インド・ガネーシャ通信(1)  マカイバリ紅茶との出会い

 1995年春のことでした。30数年勤めた商社を早期退職した直後に、あるインド人から「ダージリンの有機栽培紅茶を日本に輸出してくれないか」と頼まれた時、正直言ってあまり気乗りしませんでした。商社で担当していた鉄鋼原料、エネルギーとまったく畑が違いますし、紅茶ビジネスは扱う額の桁が3つぐらい違っているからです。しかし、商社マンとして2度にわたり計8年半、ニューデリーにいて、「インドは紅茶の大産出国なのに、そこで飲む紅茶は日本で飲む紅茶とほとんど同じでうまくない」と、出張者からたびたび文句を言われていました。その疑問もあって、しぶしぶダージリンに行く破目となりました。

 現地で茶園主のS・K・バナージー氏(マハラジャの末裔とかで、通称ラジャ)に紹介され、話し合っているうち、不思議にも何か琴線に触れるものがあり、紅茶への先入観が一変しました。初めて飲んだマカイバリ紅茶は格別で、いまだにその芳醇な香りを忘れることができません。”目から鱗が落ちた”のです。

 それ以来、すっかりマカイバリ紅茶に魅せられ、この紅茶を日本の紅茶ファン、紅茶を理解される方だけにでも飲んでいただこうと腐心することになりました。家内と行動を開始し、その結果設立したのが「マカイバリ・ジャパン」です。ラジャも全面支援してくれ、日本国内の総代理権を得ました。マカイバリ紅茶を空輸で産地直送し、コストダウンをはかって通信販売を行うなど、みなさんのお手元に本物の紅茶をお届けしたいと思っています。

 ラジャの紅茶作り理解するため、彼の信奉するドイツの思想家、R・シュタイナー(日本では教育論者として有名)、福岡正信先生(「わら一本の革命」著者)の著作も読み、ますますラジャの紅茶生産に対する真摯な考え、態度に感銘しました。シュタイナーの唱えるバイオ・ダイナミック農法に基づくマカイバリ紅茶は完全有機栽培で、93年に紅茶園としては世界で初めて有機栽培証明機関ディメーター社からの有機証明を得ています。

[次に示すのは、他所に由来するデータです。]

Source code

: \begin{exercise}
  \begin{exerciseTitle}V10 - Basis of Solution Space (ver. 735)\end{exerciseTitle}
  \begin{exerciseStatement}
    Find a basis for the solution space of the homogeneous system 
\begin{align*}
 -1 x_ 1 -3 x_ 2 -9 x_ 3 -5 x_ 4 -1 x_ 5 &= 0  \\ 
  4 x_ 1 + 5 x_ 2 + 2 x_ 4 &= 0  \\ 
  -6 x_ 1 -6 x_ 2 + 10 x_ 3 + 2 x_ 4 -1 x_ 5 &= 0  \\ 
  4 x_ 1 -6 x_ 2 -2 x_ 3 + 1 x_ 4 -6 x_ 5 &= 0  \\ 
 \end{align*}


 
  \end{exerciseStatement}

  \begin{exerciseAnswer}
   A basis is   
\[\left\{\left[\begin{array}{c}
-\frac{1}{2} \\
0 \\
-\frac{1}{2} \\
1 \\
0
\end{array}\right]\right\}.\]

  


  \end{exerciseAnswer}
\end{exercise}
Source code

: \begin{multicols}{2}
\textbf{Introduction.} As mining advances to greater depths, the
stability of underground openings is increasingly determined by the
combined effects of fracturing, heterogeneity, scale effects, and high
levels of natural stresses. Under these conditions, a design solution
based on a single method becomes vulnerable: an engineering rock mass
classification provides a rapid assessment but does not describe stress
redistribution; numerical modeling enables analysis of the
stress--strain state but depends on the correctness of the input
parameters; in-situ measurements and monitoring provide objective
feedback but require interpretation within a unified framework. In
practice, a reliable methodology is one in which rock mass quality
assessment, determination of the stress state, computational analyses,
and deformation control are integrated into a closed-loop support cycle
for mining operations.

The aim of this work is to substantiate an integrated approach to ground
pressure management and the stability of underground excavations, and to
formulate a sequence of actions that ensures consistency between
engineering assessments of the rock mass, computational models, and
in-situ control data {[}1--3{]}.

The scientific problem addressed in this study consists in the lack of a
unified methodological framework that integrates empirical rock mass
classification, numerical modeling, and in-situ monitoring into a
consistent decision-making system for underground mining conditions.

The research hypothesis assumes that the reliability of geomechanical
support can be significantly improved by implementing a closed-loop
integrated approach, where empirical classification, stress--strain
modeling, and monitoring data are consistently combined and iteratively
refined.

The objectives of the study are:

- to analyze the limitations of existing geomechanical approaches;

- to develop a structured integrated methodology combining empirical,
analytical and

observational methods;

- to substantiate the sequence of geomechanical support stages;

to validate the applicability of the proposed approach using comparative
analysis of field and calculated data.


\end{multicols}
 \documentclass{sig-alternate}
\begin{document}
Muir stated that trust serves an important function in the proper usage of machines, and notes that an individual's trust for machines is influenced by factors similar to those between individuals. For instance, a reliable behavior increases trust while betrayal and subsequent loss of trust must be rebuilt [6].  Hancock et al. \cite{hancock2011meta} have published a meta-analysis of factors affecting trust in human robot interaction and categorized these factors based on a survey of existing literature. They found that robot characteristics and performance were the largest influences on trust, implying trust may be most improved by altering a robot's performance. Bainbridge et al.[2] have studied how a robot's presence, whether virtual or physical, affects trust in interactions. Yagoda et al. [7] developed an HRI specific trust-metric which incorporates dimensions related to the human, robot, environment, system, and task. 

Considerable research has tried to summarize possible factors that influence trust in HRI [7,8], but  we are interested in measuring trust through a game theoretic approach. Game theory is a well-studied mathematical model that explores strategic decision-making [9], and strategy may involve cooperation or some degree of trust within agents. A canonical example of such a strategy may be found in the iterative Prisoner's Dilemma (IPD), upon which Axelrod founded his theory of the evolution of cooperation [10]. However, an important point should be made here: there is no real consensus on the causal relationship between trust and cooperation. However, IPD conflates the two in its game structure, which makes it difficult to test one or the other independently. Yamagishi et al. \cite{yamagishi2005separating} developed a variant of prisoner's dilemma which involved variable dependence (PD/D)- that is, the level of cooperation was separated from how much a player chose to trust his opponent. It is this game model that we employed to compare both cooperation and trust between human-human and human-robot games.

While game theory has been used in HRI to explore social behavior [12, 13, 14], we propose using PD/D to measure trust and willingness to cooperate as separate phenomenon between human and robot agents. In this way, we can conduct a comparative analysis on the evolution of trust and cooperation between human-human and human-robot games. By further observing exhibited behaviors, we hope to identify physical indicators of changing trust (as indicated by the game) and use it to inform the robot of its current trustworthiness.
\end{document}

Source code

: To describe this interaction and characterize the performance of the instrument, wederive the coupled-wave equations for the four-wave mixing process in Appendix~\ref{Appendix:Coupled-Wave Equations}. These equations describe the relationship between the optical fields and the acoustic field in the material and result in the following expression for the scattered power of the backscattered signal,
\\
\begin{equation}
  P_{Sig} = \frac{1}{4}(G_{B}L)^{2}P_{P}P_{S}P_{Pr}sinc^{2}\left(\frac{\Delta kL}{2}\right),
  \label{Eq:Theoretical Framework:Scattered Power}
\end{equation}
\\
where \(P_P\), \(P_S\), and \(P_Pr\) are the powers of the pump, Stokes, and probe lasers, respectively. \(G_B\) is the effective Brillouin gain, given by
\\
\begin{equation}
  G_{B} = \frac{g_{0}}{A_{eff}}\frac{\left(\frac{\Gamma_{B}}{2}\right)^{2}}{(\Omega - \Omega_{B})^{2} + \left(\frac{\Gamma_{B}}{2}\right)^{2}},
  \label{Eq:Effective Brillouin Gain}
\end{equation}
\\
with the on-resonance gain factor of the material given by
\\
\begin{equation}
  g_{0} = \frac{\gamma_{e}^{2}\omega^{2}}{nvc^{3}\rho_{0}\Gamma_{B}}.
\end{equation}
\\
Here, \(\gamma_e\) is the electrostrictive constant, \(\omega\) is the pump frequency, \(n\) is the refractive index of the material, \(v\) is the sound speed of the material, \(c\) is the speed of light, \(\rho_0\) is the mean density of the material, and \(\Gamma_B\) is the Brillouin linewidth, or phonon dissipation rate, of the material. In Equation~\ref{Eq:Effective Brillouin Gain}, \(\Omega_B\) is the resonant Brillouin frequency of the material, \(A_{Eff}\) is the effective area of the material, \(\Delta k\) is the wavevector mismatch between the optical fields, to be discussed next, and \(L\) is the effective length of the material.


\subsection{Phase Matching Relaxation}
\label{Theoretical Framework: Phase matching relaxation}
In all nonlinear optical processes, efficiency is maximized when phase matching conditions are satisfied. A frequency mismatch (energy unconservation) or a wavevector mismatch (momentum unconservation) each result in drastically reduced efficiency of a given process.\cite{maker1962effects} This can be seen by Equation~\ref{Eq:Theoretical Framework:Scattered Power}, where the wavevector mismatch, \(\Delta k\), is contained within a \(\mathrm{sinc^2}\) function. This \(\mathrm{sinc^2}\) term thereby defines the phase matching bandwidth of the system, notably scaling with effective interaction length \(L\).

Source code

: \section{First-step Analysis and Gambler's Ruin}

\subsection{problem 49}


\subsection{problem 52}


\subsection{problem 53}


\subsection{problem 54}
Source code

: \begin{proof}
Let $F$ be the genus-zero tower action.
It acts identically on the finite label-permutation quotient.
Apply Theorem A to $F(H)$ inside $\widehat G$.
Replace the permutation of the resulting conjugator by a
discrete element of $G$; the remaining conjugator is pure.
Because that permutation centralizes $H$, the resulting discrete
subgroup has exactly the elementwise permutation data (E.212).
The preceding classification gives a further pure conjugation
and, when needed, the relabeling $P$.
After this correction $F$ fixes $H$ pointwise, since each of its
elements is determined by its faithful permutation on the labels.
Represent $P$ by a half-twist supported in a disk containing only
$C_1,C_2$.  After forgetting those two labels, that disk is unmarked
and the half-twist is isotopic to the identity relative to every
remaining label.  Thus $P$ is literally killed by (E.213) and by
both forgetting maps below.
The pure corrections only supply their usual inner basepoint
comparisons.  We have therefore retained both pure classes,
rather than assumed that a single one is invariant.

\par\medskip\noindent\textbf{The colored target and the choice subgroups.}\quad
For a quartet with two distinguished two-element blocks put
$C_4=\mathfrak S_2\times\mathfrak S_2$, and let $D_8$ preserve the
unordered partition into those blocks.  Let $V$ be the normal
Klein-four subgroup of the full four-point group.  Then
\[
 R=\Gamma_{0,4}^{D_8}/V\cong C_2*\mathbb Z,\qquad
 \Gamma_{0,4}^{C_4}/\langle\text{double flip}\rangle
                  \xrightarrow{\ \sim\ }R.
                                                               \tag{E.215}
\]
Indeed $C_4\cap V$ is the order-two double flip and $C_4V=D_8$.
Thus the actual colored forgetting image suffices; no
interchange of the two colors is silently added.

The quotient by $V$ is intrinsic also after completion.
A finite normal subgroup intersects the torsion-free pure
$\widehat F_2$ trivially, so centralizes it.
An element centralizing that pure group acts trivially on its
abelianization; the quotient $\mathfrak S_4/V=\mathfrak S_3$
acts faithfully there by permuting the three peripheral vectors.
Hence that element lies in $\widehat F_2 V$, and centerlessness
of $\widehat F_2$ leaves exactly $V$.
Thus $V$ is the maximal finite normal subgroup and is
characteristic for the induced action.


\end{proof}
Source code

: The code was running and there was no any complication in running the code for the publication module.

 現在世界の紅茶生産量は年間約250万トンで、インドが3分の1の85万トンとなっています。うち大半の65万トンをアッサム産が占め、ダージリン産はわずか年産1万トン以下。10年前の1万7000トンから激減し、特に昨年は30年来の大旱魃のため8000トンに落ち込みました。生産量が減産傾向にあるのは、人口肥料、農薬の影響で土地がやせ衰えているからで、5年以内に5000トンにまで落ちるという説があるほどです。

 ところが現在世界で販売されている「ダージリン紅茶」は実際の輸出量の10倍以上に上っています。にせダージリンの氾濫に業を煮やしたダージリン茶園主協会は3月30日の通達で、真のダージリン紅茶にはCTM(Certification Trade Mark ダージリン産紅茶取引証明証)ラベルを付けるよう義務付けました。アッサム、スリランカ産などとのブレンド紅茶にはCTMラベルを付けてはならず、違反すると罰則が適用されます。CTMラベルを確認して、安心してダージリン紅茶をお飲みいただけるわけです。

 さて、純粋なダージリン紅茶はミルク、砂糖など何も入れずに芳醇な香りを楽しみながら飲むものではないでしょうか。嗜好品ですので人それぞれ好みがあるのは事実です。しかし、英国王室は何も加えないストレートのダージリン有機栽培紅茶を飲んでおられると聞きます。ラジャは言います。「日本では抹茶、玉露に砂糖入れて飲みますか? ボジョレーのワインに何か入れて飲みますか?」まさに至言です。